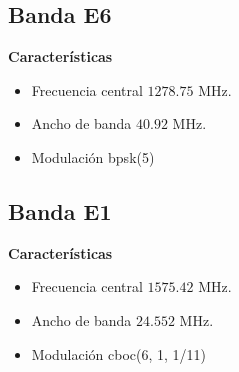 \subsection{Banda E6}

\begin{justify}
    \textbf{Características}
    \begin{itemize}
        \item Frecuencia central $1278.75$ MHz.
        \item Ancho de banda $40.92$ MHz.
        \item Modulación \gls{bpsk}(5)
    \end{itemize}
\end{justify}

\subsection{Banda E1}

\begin{justify}
    \textbf{Características}
    \begin{itemize}
        \item Frecuencia central $1575.42$ MHz.
        \item Ancho de banda $24.552$ MHz.
        \item Modulación \acrshort{cboc}(6, 1, 1/11)
    \end{itemize}
\end{justify}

## To do
Apart from the pictures, every line above must be repeated exactly.

## Task response
 \subsection{Banda E6}

\begin{justify}
    \textbf{Características}
    \begin{itemize}
        \item Frecuencia central $1278.75$ MHz.
        \item Ancho de banda $40.92$ MHz.
        \item Modulación \gls{bpsk}(5)
    \end{itemize}
\end{justify}

\subsection{Banda E1}

\begin{justify}
    \textbf{Características}
    \begin{itemize}
        \item Frecuencia central $1575.42$ MHz.
        \item Ancho de banda $24.552$ MHz.
        \item Modulación \acrshort{cboc}(6, 1, 1/11)
    \end{itemize}
\end{justify}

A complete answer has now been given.